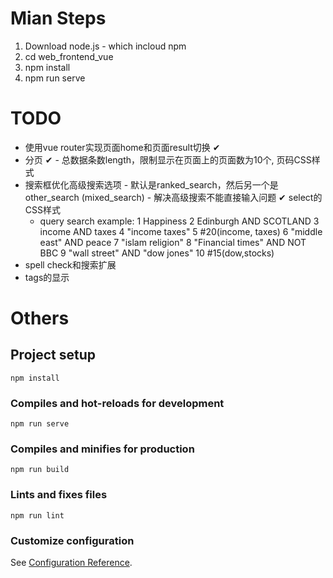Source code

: # Mian Steps
1. Download node.js - which incloud npm
2. cd web_frontend_vue
3. npm install
4. npm run serve

# TODO
* 使用vue router实现页面home和页面result切换 ✔
* 分页 ✔ - 总数据条数length，限制显示在页面上的页面数为10个, 页码CSS样式
* 搜索框优化高级搜索选项 - 默认是ranked_search，然后另一个是other_search (mixed_search) - 解决高级搜索不能直接输入问题 ✔ select的CSS样式
  * query search example:
    1 Happiness
    2 Edinburgh AND SCOTLAND
    3 income AND taxes
    4 "income taxes"
    5 #20(income, taxes)
    6 "middle east" AND peace
    7 "islam religion"
    8 "Financial times" AND NOT BBC
    9 "wall street" AND "dow jones"
    10 #15(dow,stocks)
* spell check和搜索扩展
* tags的显示

# Others
## Project setup
```
npm install
```

### Compiles and hot-reloads for development
```
npm run serve
```

### Compiles and minifies for production
```
npm run build
```

### Lints and fixes files
```
npm run lint
```

### Customize configuration
See [Configuration Reference](https://cli.vuejs.org/config/).
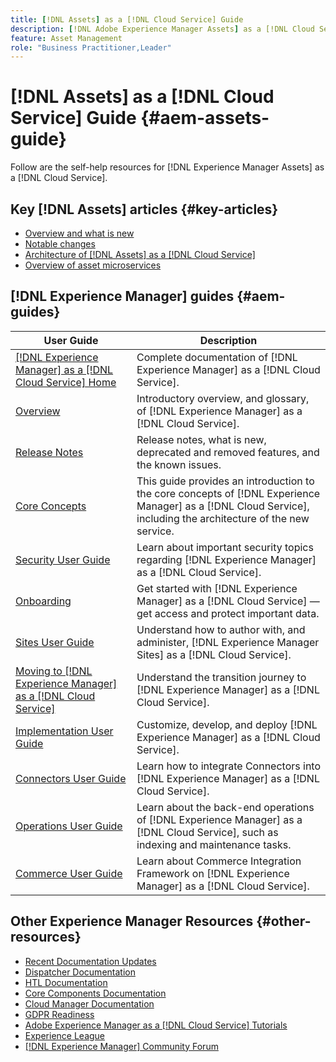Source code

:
 ```yaml
---
title: [!DNL Assets] as a [!DNL Cloud Service] Guide
description: [!DNL Adobe Experience Manager Assets] as a [!DNL Cloud Service] self-help resources and documentation links
feature: Asset Management
role: "Business Practitioner,Leader"
---
```


# [!DNL Assets] as a [!DNL Cloud Service] Guide {#aem-assets-guide}

Follow are the self-help resources for [!DNL Experience Manager Assets] as a [!DNL Cloud Service].

## Key [!DNL Assets] articles {#key-articles}

* [Overview and what is new](overview.md)
* [Notable changes](/help/assets/assets-cloud-changes.md)
* [Architecture of [!DNL Assets] as a [!DNL Cloud Service]](architecture.md)
* [Overview of asset microservices](/help/assets/asset-microservices-overview.md)

## [!DNL Experience Manager] guides {#aem-guides}

|User Guide|Description|
|---|---|
|[[!DNL Experience Manager] as a [!DNL Cloud Service] Home](/help/landing/home.md)|Complete documentation of [!DNL Experience Manager] as a [!DNL Cloud Service].|
|[Overview](/help/overview/home.md)|Introductory overview, and glossary, of [!DNL Experience Manager] as a [!DNL Cloud Service].|
|[Release Notes](/help/release-notes/home.md)|Release notes, what is new, deprecated and removed features, and the known issues.|
|[Core Concepts](/help/core-concepts/home.md)|This guide provides an introduction to the core concepts of [!DNL Experience Manager] as a [!DNL Cloud Service], including the architecture of the new service.|
|[Security User Guide](/help/security/home.md)|Learn about important security topics regarding [!DNL Experience Manager] as a [!DNL Cloud Service].|
|[Onboarding](/help/onboarding/home.md)|Get started with [!DNL Experience Manager] as a [!DNL Cloud Service] &mdash; get access and protect important data.|
|[Sites User Guide](/help/sites-cloud/home.md)|Understand how to author with, and administer, [!DNL Experience Manager Sites] as a [!DNL Cloud Service].|
|[Moving to [!DNL Experience Manager] as a [!DNL Cloud Service]](/help/move-to-cloud-service/home.md)|Understand the transition journey to [!DNL Experience Manager] as a [!DNL Cloud Service].|
|[Implementation User Guide](/help/implementing/home.md)|Customize, develop, and deploy [!DNL Experience Manager] as a [!DNL Cloud Service].|
|[Connectors User Guide](/help/connectors/home.md)|Learn how to integrate Connectors into [!DNL Experience Manager] as a [!DNL Cloud Service].|
|[Operations User Guide](/help/operations/home.md)|Learn about the back-end operations of [!DNL Experience Manager] as a [!DNL Cloud Service], such as indexing and maintenance tasks.|
|[Commerce User Guide](/help/commerce-cloud/home.md)|Learn about Commerce Integration Framework on [!DNL Experience Manager] as a [!DNL Cloud Service].|

## Other Experience Manager Resources {#other-resources}

* [Recent Documentation Updates](https://experienceleague.adobe.com/docs/experience-manager-release-information/aem-release-updates/doc-updates/documentation-updates.html#aem-as-a-cloud-service)
* [Dispatcher Documentation](/help/implementing/dispatcher/overview.md)
* [HTL Documentation](https://experienceleague.adobe.com/docs/experience-manager-htl/using/overview.html)
* [Core Components Documentation](https://experienceleague.adobe.com/docs/experience-manager-core-components/using/introduction.html)
* [Cloud Manager Documentation](https://experienceleague.adobe.com/docs/experience-manager-cloud-manager/using/introduction-to-cloud-manager.html)
* [GDPR Readiness](/help/onboarding/data-privacy-and-protection-readiness/aem-readiness.md)
* [Adobe Experience Manager as a [!DNL Cloud Service] Tutorials](https://experienceleague.adobe.com/docs/experience-manager-learn/cloud-service/overview.html)
* [Experience League](https://experienceleague.adobe.com/?promoid=K42KVXHD&mv=other#recommended/solutions/experience-manager)
* [[!DNL Experience Manager] Community Forum](https://experienceleaguecommunities.adobe.com/t5/adobe-experience-manager/ct-p/adobe-experience-manager-community)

----

_Problem requirements:_ For every line of the material that holds the word "implementing", make a copy.

_Task answer:_
|[Implementation User Guide](/help/implementing/home.md)|Customize, develop, and deploy [!DNL Experience Manager] as a [!DNL Cloud Service].|
* [Dispatcher Documentation](/help/implementing/dispatcher/overview.md)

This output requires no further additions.